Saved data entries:
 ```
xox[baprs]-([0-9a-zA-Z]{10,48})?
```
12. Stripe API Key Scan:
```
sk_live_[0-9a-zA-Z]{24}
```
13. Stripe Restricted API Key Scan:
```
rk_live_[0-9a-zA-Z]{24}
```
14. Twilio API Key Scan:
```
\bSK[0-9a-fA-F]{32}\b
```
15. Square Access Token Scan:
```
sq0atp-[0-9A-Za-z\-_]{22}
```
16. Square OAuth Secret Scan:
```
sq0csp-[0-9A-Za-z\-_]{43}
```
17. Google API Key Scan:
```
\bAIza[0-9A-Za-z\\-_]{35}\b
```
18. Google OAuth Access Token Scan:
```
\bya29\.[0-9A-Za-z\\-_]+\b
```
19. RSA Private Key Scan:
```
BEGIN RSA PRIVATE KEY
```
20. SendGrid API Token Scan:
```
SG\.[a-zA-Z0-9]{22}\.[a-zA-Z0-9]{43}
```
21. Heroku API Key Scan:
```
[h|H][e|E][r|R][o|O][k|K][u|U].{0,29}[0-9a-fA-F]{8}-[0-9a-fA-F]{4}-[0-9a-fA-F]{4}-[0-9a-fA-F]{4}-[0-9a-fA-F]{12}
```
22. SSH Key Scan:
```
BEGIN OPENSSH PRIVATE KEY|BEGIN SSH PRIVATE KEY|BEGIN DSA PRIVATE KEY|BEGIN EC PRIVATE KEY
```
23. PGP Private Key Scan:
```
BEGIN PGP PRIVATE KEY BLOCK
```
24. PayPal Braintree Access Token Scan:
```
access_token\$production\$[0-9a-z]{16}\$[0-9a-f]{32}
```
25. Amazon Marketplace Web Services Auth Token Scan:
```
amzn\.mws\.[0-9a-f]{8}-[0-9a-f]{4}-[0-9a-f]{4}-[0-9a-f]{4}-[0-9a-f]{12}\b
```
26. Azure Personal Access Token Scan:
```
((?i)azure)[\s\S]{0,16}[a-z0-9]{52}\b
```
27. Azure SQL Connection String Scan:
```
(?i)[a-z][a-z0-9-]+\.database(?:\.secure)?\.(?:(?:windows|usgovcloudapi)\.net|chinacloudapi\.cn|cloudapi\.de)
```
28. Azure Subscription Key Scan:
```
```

**Directions:** Sift through the entries and copy every line with "Stripe".

**Answer to the exercise:**
12. Stripe API Key Scan:
13. Stripe Restricted API Key Scan:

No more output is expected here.